- [EXERCISE OBJECTIVE]:
Copy nothing from the entries below except the lines from the one containing "uwagi na komunikaty." through the one containing "1. Select the", and copy those exactly.

- [DATA SECTION]:
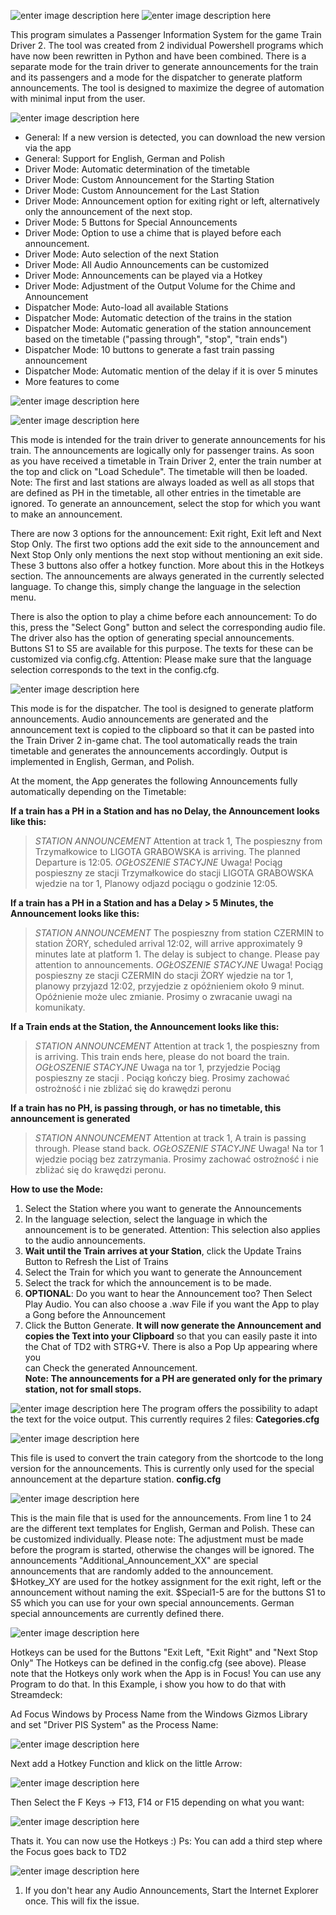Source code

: 
![enter image description here](https://cloud.furry.fm/index.php/apps/files_sharing/publicpreview/W9ejkj84sYZSnAy?file=&fileId=1093913&x=1926&y=1056&a=true)
![enter image description here](https://cloud.furry.fm/index.php/apps/files_sharing/publicpreview/a7Xkk97Ys8wALPi?file=&fileId=1093616&x=3844&y=1951&a=true)

This program simulates a Passenger Information System for the game Train Driver 2. The tool was created from 2 individual Powershell programs which have now been rewritten in Python and have been combined. There is a separate mode for the train driver to generate announcements for the train and its passengers and a mode for the dispatcher to generate platform announcements. The tool is designed to maximize the degree of automation with minimal input from the user. 

![enter image description here](https://cloud.furry.fm/index.php/apps/files_sharing/publicpreview/R7CXwYWC3wfx3wo?file=&fileId=1093632&x=3844&y=1951&a=true)

-  General: If a new version is detected, you can download the new version via the app
-  General: Support for English, German and Polish
-  Driver Mode: Automatic determination of the timetable
-  Driver Mode: Custom Announcement for the Starting Station
-  Driver Mode: Custom Announcement for the Last Station
-  Driver Mode: Announcement option for exiting right or left, alternatively only the announcement of the next stop.
-  Driver Mode: 5 Buttons for Special Announcements
-  Driver Mode: Option to use a chime that is played before each announcement.
-  Driver Mode: Auto selection of the next Station
-  Driver Mode: All Audio Announcements can be customized
-  Driver Mode: Announcements can be played via a Hotkey
-  Driver Mode: Adjustment of the Output Volume for the Chime and Announcement
-  Dispatcher Mode: Auto-load all available Stations
-  Dispatcher Mode: Automatic detection of the trains in the station
-  Dispatcher Mode: Automatic generation of the station announcement based on the timetable ("passing through", "stop", "train ends")
-  Dispatcher Mode: 10 buttons to generate a fast train passing announcement
-  Dispatcher Mode: Automatic mention of the delay if it is over 5 minutes
-  More features to come

![enter image description here](https://cloud.furry.fm/index.php/apps/files_sharing/publicpreview/XcZNswYxk8PgTnd?file=&fileId=1094001&x=1926&y=1056&a=true)

![enter image description here](https://cloud.furry.fm/index.php/apps/files_sharing/publicpreview/tZCD2s7BQxzZcTY?file=&fileId=1093590&x=1926&y=1056&a=true)

This mode is intended for the train driver to generate announcements for his train. The announcements are logically only for passenger trains. As soon as you have received a timetable in Train Driver 2, enter the train number at the top and click on "Load Schedule". The timetable will then be loaded. Note: The first and last stations are always loaded as well as all stops that are defined as PH in the timetable, all other entries in the timetable are ignored. To generate an announcement, select the stop for which you want to make an announcement.

There are now 3 options for the announcement: Exit right, Exit left and Next Stop Only. The first two options add the exit side to the announcement and Next Stop Only only mentions the next stop without mentioning an exit side. These 3 buttons also offer a hotkey function. More about this in the Hotkeys section. The announcements are always generated in the currently selected language. To change this, simply change the language in the selection menu.

There is also the option to play a chime before each announcement: To do this, press the "Select Gong" button and select the corresponding audio file.
The driver also has the option of generating special announcements. Buttons S1 to S5 are available for this purpose. The texts for these can be customized via config.cfg. Attention: Please make sure that the language selection corresponds to the text in the config.cfg.

![enter image description here](https://cloud.furry.fm/index.php/apps/files_sharing/publicpreview/CEnNpezKyjHGDzw?file=&fileId=1094002&x=1205&y=645&a=true)

This mode is for the dispatcher. The tool is designed to generate platform announcements. Audio announcements are generated and the announcement text is copied to the clipboard so that it can be pasted into the Train Driver 2 in-game chat. The tool automatically reads the train timetable and generates the announcements accordingly. Output is implemented in English, German, and Polish.

At the moment, the App generates the following Announcements fully automatically depending on the Timetable:  
  
**If a train has a PH in a Station and has no Delay, the Announcement looks like this:**  
> *STATION ANNOUNCEMENT* Attention at track 1, The pospieszny from Trzymałkowice to LIGOTA GRABOWSKA is arriving. The planned Departure is 12:05. *OGŁOSZENIE STACYJNE* Uwaga! Pociąg pospieszny ze stacji Trzymałkowice do stacji LIGOTA GRABOWSKA wjedzie na tor 1, Planowy odjazd pociągu o godzinie 12:05.

**If a train has a PH in a Station and has a Delay > 5 Minutes, the Announcement looks like this:**  
> *STATION ANNOUNCEMENT* The pospieszny from station CZERMIN to station ŻORY, scheduled arrival 12:02, will arrive approximately 9 minutes late at platform 1. The delay is subject to change. Please pay attention to announcements. *OGŁOSZENIE STACYJNE* Uwaga! Pociąg pospieszny ze stacji CZERMIN do stacji ŻORY wjedzie na tor 1, planowy przyjazd 12:02, przyjedzie z opóźnieniem około 9 minut. Opóźnienie może ulec zmianie. Prosimy o zwracanie uwagi na komunikaty.

**If a Train ends at the Station, the Announcement looks like this:**  
> *STATION ANNOUNCEMENT* Attention at track 1, the pospieszny from is arriving. This train ends here, please do not board the train. *OGŁOSZENIE STACYJNE* Uwaga na tor 1, przyjedzie Pociąg pospieszny ze stacji . Pociąg kończy bieg. Prosimy zachować ostrożność i nie zbliżać się do krawędzi peronu

  
**If a train has no PH, is passing through, or has no timetable, this announcement is generated**  
> *STATION ANNOUNCEMENT* Attention at track 1, A train is passing through. Please stand back. *OGŁOSZENIE STACYJNE* Uwaga! Na tor 1 wjedzie pociąg bez zatrzymania. Prosimy zachować ostrożność i nie zbliżać się do krawędzi peronu.

**How to use the Mode:**

1. Select the Station where you want to generate the Announcements  
2. In the language selection, select the language in which the announcement is to be generated. Attention: This selection also applies to the audio announcements.  
3. **Wait until the Train arrives at your Station**, click the Update Trains Button to Refresh the List of Trains
4. Select the Train for which you want to generate the Announcement  
5. Select the track for which the announcement is to be made.  
6. **OPTIONAL**: Do you want to hear the Announcement too? Then Select Play Audio. You can also choose a .wav File if you want the App to play a Gong before the Announcement  
7. Click the Button Generate. **It will now generate the Announcement and copies the Text into your Clipboard** so that you can easily paste it into the Chat of TD2 with STRG+V. There is also a Pop Up appearing where you  
can Check the generated Announcement.  
**Note: The announcements for a PH are generated only for the primary station, not for small stops.**

![enter image description here](https://cloud.furry.fm/index.php/apps/files_sharing/publicpreview/foi59jd93yBnbjs?file=&fileId=1093648&x=3844&y=1951&a=true)
The program offers the possibility to adapt the text for the voice output. This currently requires 2 files:
**Categories.cfg**

![enter image description here](https://cloud.furry.fm/index.php/apps/files_sharing/publicpreview/ZgD7mCs6mkfzaRA?file=&fileId=1093589&x=3844&y=1951&a=true)

This file is used to convert the train category from the shortcode to the long version for the announcements. This is currently only used for the special announcement at the departure station.
**config.cfg**

![enter image description here](https://cloud.furry.fm/index.php/apps/files_sharing/publicpreview/BDzFz79a8FCAN4q?file=&fileId=1093591&x=3844&y=1951&a=true)

This is the main file that is used for the announcements. From line 1 to 24 are the different text templates for English, German and Polish. These can be customized individually. Please note: The adjustment must be made before the program is started, otherwise the changes will be ignored. 
The announcements "Additional_Announcement_XX" are special announcements that are randomly added to the announcement.
$Hotkey_XY are used for the hotkey assignment for the exit right, left or the announcement without naming the exit.
$Special1-5 are for the buttons S1 to S5 which you can use for your own special announcements. German special announcements are currently defined there.

![enter image description here](https://cloud.furry.fm/index.php/apps/files_sharing/publicpreview/8S7Xini4WtQ4cmF?file=&fileId=1093668&x=3844&y=1951&a=true)

Hotkeys can be used for the Buttons "Exit Left, "Exit Right" and "Next Stop Only" The Hotkeys can be defined in the config.cfg (see above). Please note that the Hotkeys only work when the App is in Focus! You can use any Program to do that. In this Example, i show you how to do that with Streamdeck:

Ad Focus Windows by Process Name from the Windows Gizmos Library  and set "Driver PIS System" as the Process Name:

![enter image description here](https://cloud.furry.fm/index.php/apps/files_sharing/publicpreview/mJ4eeW4x49TsBws?file=&fileId=1093522&x=1926&y=1057&a=true)

Next add a Hotkey Function and klick on the little Arrow:

![enter image description here](https://cloud.furry.fm/index.php/apps/files_sharing/publicpreview/z8DPpMFe4gxHnWo?file=&fileId=1093523&x=1926&y=1057&a=true)

Then Select the F Keys -> F13, F14 or F15 depending on what you want:

![enter image description here](https://cloud.furry.fm/index.php/apps/files_sharing/publicpreview/GNnr3CpqbD78CDL?file=&fileId=1093521&x=1926&y=1057&a=true)

Thats it. You can now use the Hotkeys :) Ps: You can add a third step where the Focus goes back to TD2

![enter image description here](https://cloud.furry.fm/index.php/apps/files_sharing/publicpreview/D5fi2oJJdH9yaHj?file=&fileId=1093667&x=3844&y=1951&a=true)

1. If you don't hear any Audio Announcements, Start the Internet Explorer once. This will fix the issue.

- [RESPONSE BOX]:
> *STATION ANNOUNCEMENT* The pospieszny from station CZERMIN to station ŻORY, scheduled arrival 12:02, will arrive approximately 9 minutes late at platform 1. The delay is subject to change. Please pay attention to announcements. *OGŁOSZENIE STACYJNE* Uwaga! Pociąg pospieszny ze stacji CZERMIN do stacji ŻORY wjedzie na tor 1, planowy przyjazd 12:02, przyjedzie z opóźnieniem około 9 minut. Opóźnienie może ulec zmianie. Prosimy o zwracanie uwagi na komunikaty.

**If a Train ends at the Station, the Announcement looks like this:**  
> *STATION ANNOUNCEMENT* Attention at track 1, the pospieszny from is arriving. This train ends here, please do not board the train. *OGŁOSZENIE STACYJNE* Uwaga na tor 1, przyjedzie Pociąg pospieszny ze stacji . Pociąg kończy bieg. Prosimy zachować ostrożność i nie zbliżać się do krawędzi peronu

  
**If a train has no PH, is passing through, or has no timetable, this announcement is generated**  
> *STATION ANNOUNCEMENT* Attention at track 1, A train is passing through. Please stand back. *OGŁOSZENIE STACYJNE* Uwaga! Na tor 1 wjedzie pociąg bez zatrzymania. Prosimy zachować ostrożność i nie zbliżać się do krawędzi peronu.

**How to use the Mode:**

1. Select the Station where you want to generate the Announcements  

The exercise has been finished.